La alianza del sector público y privado, en diálogo y conexión permanente, es la propuesta de acción para encarar y sortear con efectividad los denominados “Obstáculos Técnicos al Comercio” (OTC), que sufre la exportación del país.
Es la conclusión que surgió del estudio sobre las principales trabas al comercio que se realizó en el marco del proyecto Apoyo a la Integración Económica del Paraguay (AIEP), respaldado por el Ministerio de Industria y Comercio (MIC) y la Unión Europea.
El resultado del trabajo fue presentado ayer por los técnicos del proyecto Aida Romero, Josefa Paredes y Elías Baracat, en la sala de actos del ministerio.
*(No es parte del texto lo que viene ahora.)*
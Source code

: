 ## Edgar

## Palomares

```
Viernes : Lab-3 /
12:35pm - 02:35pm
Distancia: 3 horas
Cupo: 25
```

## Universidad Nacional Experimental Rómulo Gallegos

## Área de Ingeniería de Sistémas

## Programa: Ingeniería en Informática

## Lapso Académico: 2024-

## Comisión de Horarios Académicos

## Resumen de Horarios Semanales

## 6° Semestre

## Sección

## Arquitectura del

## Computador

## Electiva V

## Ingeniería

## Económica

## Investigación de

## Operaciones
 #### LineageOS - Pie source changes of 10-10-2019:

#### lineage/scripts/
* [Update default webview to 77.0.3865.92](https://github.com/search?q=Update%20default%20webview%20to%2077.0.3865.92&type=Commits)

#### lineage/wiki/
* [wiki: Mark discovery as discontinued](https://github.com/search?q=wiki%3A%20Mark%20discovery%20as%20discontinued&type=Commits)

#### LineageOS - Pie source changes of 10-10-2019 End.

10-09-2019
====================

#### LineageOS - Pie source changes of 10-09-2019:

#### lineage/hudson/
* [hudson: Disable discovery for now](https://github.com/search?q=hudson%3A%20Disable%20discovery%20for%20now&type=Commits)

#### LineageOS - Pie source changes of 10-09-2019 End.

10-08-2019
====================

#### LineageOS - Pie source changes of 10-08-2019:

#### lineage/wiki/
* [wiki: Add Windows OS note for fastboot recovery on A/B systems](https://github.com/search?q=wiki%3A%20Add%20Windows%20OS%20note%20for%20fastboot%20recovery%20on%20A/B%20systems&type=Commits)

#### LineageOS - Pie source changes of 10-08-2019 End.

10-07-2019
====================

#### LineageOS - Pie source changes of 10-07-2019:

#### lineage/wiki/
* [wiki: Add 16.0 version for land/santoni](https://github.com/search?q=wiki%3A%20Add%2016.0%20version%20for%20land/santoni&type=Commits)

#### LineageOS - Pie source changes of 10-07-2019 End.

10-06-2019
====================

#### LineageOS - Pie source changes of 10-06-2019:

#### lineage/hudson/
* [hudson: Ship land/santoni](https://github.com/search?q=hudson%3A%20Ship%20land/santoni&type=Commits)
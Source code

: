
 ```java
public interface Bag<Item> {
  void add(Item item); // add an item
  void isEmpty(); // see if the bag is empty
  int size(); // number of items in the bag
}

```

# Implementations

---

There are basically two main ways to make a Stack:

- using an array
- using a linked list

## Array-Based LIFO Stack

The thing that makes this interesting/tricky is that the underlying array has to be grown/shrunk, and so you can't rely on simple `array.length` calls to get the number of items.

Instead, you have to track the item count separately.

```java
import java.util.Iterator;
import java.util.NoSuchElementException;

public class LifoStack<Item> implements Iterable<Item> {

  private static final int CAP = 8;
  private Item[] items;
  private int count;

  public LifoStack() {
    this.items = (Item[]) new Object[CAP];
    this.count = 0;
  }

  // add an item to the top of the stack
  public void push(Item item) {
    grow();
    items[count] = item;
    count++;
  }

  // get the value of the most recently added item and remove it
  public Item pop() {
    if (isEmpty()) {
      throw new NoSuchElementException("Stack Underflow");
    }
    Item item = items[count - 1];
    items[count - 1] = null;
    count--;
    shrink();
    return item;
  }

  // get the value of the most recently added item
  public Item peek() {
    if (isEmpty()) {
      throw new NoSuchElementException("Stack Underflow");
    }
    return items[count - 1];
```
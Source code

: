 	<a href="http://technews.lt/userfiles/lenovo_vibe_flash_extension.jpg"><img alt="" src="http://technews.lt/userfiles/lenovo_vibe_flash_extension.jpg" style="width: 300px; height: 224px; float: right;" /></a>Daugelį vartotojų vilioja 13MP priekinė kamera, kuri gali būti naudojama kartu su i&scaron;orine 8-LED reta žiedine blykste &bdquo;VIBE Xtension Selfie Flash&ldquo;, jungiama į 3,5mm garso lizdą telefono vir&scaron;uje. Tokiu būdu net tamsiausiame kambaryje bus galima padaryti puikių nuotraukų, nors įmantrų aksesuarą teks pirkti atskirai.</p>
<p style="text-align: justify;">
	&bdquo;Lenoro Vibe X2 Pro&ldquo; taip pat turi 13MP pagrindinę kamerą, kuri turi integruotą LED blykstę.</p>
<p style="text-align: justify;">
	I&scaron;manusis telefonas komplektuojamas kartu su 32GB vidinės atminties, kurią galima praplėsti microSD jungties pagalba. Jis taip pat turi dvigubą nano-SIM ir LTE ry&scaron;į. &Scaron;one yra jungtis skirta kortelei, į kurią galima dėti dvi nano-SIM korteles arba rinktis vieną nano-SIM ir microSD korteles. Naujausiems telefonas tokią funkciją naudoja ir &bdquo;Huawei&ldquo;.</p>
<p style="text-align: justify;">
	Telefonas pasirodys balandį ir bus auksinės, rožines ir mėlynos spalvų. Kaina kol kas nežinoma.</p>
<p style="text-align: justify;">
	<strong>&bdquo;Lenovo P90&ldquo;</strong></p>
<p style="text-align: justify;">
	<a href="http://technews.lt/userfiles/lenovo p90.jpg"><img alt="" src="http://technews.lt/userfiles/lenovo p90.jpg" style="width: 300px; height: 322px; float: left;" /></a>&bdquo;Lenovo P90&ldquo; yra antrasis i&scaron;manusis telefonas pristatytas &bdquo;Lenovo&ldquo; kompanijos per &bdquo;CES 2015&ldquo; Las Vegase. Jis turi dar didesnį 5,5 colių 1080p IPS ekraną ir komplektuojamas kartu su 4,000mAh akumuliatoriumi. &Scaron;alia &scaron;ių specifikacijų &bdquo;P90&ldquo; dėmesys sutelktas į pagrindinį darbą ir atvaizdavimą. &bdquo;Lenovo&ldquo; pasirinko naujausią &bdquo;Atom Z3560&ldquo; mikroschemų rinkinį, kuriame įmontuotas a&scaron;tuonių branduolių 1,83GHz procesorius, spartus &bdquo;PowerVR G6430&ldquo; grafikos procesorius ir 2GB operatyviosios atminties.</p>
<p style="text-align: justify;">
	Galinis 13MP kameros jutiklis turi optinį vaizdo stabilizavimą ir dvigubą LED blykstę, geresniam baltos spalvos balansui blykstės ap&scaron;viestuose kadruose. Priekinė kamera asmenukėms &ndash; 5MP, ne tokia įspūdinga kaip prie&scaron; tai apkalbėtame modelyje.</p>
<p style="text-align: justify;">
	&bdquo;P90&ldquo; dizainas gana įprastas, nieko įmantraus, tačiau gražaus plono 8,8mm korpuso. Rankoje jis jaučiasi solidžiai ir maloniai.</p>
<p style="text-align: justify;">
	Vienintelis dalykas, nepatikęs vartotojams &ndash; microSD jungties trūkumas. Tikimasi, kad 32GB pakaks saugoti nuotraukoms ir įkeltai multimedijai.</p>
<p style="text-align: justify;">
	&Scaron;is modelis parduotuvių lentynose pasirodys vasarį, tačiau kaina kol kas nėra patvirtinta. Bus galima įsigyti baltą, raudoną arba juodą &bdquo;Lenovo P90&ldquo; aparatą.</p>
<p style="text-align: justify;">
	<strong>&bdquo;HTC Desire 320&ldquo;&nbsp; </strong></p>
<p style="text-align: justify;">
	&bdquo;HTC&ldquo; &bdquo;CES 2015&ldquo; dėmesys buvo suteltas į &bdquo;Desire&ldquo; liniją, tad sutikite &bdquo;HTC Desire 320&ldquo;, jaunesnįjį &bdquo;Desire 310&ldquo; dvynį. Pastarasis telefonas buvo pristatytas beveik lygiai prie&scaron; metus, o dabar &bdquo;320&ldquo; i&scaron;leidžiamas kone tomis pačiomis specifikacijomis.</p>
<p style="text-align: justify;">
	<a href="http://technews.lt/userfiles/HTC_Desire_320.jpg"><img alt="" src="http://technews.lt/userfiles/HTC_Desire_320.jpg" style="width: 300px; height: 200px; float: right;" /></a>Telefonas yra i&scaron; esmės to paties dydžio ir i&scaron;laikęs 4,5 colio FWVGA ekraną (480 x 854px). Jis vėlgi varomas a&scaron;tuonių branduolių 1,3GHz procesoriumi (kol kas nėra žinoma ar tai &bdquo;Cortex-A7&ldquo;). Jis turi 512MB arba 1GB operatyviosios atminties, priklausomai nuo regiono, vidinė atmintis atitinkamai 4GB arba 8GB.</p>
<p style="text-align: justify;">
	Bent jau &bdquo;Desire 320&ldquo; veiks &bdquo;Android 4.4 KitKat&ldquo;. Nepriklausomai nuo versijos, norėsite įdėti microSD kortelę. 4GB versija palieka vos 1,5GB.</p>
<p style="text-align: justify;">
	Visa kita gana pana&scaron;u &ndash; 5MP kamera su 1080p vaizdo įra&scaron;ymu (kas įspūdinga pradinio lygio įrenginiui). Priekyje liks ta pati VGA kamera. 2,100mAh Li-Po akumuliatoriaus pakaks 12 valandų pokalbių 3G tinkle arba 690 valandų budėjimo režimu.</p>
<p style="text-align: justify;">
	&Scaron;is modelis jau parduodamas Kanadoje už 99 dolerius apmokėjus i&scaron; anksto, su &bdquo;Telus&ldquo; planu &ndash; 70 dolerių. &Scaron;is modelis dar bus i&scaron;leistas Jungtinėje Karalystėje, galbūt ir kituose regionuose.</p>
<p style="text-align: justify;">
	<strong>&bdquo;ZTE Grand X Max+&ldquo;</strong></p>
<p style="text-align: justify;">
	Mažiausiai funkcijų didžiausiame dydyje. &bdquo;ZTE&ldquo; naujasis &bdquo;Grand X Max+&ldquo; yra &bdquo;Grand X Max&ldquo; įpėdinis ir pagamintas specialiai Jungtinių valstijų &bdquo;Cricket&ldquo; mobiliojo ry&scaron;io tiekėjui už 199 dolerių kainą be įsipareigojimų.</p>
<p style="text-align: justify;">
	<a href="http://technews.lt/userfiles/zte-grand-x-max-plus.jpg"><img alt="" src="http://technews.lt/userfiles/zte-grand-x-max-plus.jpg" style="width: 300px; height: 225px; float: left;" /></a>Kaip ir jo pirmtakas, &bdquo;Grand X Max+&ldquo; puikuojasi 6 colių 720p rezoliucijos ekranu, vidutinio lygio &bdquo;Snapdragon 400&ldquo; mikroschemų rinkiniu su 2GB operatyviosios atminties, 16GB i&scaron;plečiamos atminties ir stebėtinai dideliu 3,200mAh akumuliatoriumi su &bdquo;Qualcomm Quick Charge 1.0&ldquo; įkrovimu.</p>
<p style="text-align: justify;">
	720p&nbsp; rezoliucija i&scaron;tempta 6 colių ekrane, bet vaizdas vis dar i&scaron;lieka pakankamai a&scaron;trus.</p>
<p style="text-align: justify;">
Romero dijo que este estudio se realizó dentro del componente de obstáculos técnicos al comercio.
Explicó que, básicamente, el trabajo duró siete meses y consistió en relevar los obstáculos y medidas no arancelarias que sufren los productos de exportación de Paraguay.
“Se trabajó con encuestas que fueron dirigidas a los exportadores y ellos mismos se encargaron de describir cuáles son las dificultades que tienen. A partir de ahí, se hizo un análisis sobre las estrategias que podrían aplicarse a los problemas planteados por los exportadores, a fin de superar los obstáculos”, puntualizó.
PRINCIPALES. La nombrada profesional precisó que los exportadores coincidieron en señalar los problemas que tienen con los mercados de destino por la vigencia de medidas proteccionistas y restrictivas en los países.
Sobre el punto, citó a modo de ejemplo el mercado argentino. “Sabemos que estamos afectados por las licencias, la declaración jurada anticipada y por otras medidas sofisticadas que puedan aplicar en la Argentina y que funcionan como obstáculos a la hora de exportar”, recalcó.
Igualmente, refirió que también se deben analizar los casos de ciertos países que plantean restricciones que muchas veces no son injustificadas, sino obedecen a que Paraguay no tiene la infraestructura adecuada para cumplir con las exigencias del primer mundo.
Sobre el punto, citó el caso de productos nuevos como el de la Stevia (ka’a he’ê), originaria de Paraguay, pero que no todos los mercados lo tienen liberado porque falta aún evidencia científica suficiente sobre su inocuidad. “Esto funciona como una restricción, pero tiene una justificación técnica”, explicó.
Destacó que en el marco de esta consultoría también se hicieron giras por ciudades importantes del interior para difundir este trabajo. Apuntó que toda la información trabajada y compilada sobre OTC estará a disposición del público en general en un portal webcam suministrado por el MIC.
Finalmente, Romero reiteró que la conclusión central de este estudio es que se debe establecer una alianza pública y privada para poder encarar con efectividad la solución a los obstáculos que sufren nuestras exportaciones.
ALGUNAS BARRERAS
-Administración de licencias de importación.
-Precios mínimos de entrada.
-Restricciones a la exportación de materias primas.
-Prohibiciones de importación de ciertos productos.
-Requisitos de etiquetado.
-Barreras técnicas (normalización obligatoria, seguridad de productos, etc.).
-Barreras sanitarias y fitosanitarias.
-Normas de contenido local.
-La falta de protección de derechos de propiedad intelectual e industrial.